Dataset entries

▶

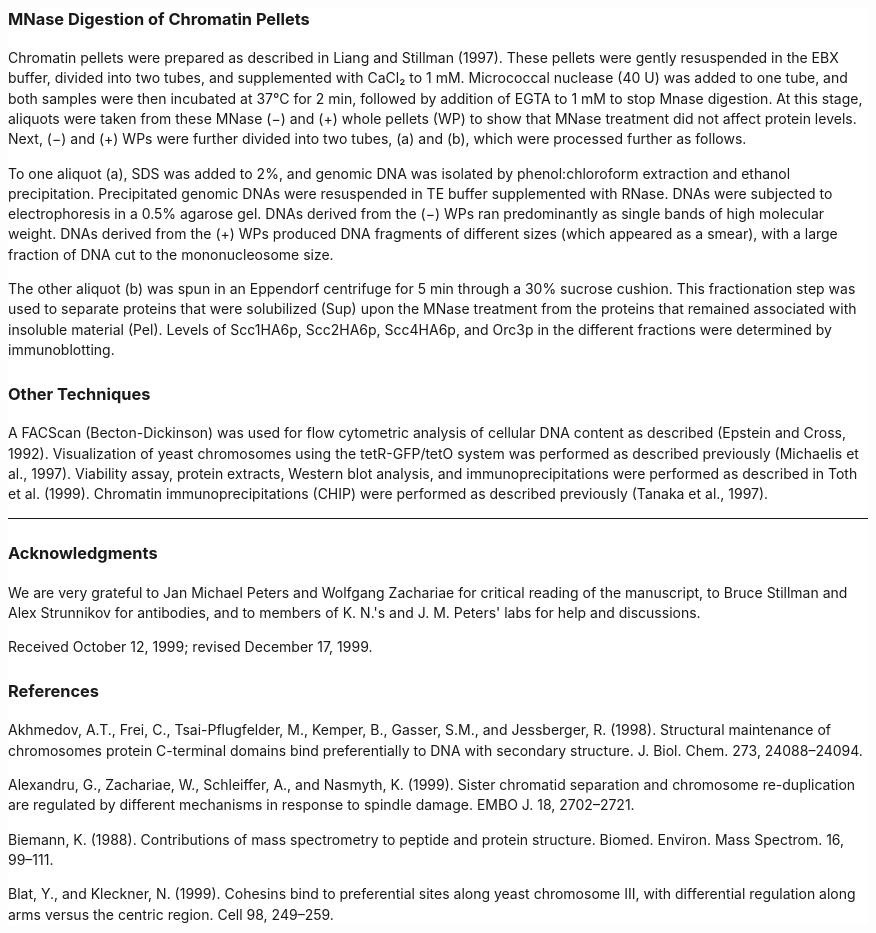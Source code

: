 ### MNase Digestion of Chromatin Pellets

Chromatin pellets were prepared as described in Liang and Stillman (1997). These pellets were gently resuspended in the EBX buffer, divided into two tubes, and supplemented with CaCl₂ to 1 mM. Micrococcal nuclease (40 U) was added to one tube, and both samples were then incubated at 37°C for 2 min, followed by addition of EGTA to 1 mM to stop Mnase digestion. At this stage, aliquots were taken from these MNase (−) and (+) whole pellets (WP) to show that MNase treatment did not affect protein levels. Next, (−) and (+) WPs were further divided into two tubes, (a) and (b), which were processed further as follows.

To one aliquot (a), SDS was added to 2%, and genomic DNA was isolated by phenol:chloroform extraction and ethanol precipitation. Precipitated genomic DNAs were resuspended in TE buffer supplemented with RNase. DNAs were subjected to electrophoresis in a 0.5% agarose gel. DNAs derived from the (−) WPs ran predominantly as single bands of high molecular weight. DNAs derived from the (+) WPs produced DNA fragments of different sizes (which appeared as a smear), with a large fraction of DNA cut to the mononucleosome size.

The other aliquot (b) was spun in an Eppendorf centrifuge for 5 min through a 30% sucrose cushion. This fractionation step was used to separate proteins that were solubilized (Sup) upon the MNase treatment from the proteins that remained associated with insoluble material (Pel). Levels of Scc1HA6p, Scc2HA6p, Scc4HA6p, and Orc3p in the different fractions were determined by immunoblotting.

### Other Techniques

A FACScan (Becton-Dickinson) was used for flow cytometric analysis of cellular DNA content as described (Epstein and Cross, 1992). Visualization of yeast chromosomes using the tetR-GFP/tetO system was performed as described previously (Michaelis et al., 1997). Viability assay, protein extracts, Western blot analysis, and immunoprecipitations were performed as described in Toth et al. (1999). Chromatin immunoprecipitations (CHIP) were performed as described previously (Tanaka et al., 1997).

---

### Acknowledgments

We are very grateful to Jan Michael Peters and Wolfgang Zachariae for critical reading of the manuscript, to Bruce Stillman and Alex Strunnikov for antibodies, and to members of K. N.'s and J. M. Peters' labs for help and discussions.

Received October 12, 1999; revised December 17, 1999.

### References

Akhmedov, A.T., Frei, C., Tsai-Pflugfelder, M., Kemper, B., Gasser, S.M., and Jessberger, R. (1998). Structural maintenance of chromosomes protein C-terminal domains bind preferentially to DNA with secondary structure. J. Biol. Chem. 273, 24088–24094.

Alexandru, G., Zachariae, W., Schleiffer, A., and Nasmyth, K. (1999). Sister chromatid separation and chromosome re-duplication are regulated by different mechanisms in response to spindle damage. EMBO J. 18, 2702–2721.

Biemann, K. (1988). Contributions of mass spectrometry to peptide and protein structure. Biomed. Environ. Mass Spectrom. 16, 99–111.

Blat, Y., and Kleckner, N. (1999). Cohesins bind to preferential sites along yeast chromosome III, with differential regulation along arms versus the centric region. Cell 98, 249–259.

◀

• **How to complete this task**
Your task is to transcribe the line containing "Alexandru, G., Zachariae, W., Schleiffer, A., and" and every line after it, through the last line of the data, exactly as written and with nothing more.

• **Output**
Alexandru, G., Zachariae, W., Schleiffer, A., and Nasmyth, K. (1999). Sister chromatid separation and chromosome re-duplication are regulated by different mechanisms in response to spindle damage. EMBO J. 18, 2702–2721.

Biemann, K. (1988). Contributions of mass spectrometry to peptide and protein structure. Biomed. Environ. Mass Spectrom. 16, 99–111.

Blat, Y., and Kleckner, N. (1999). Cohesins bind to preferential sites along yeast chromosome III, with differential regulation along arms versus the centric region. Cell 98, 249–259.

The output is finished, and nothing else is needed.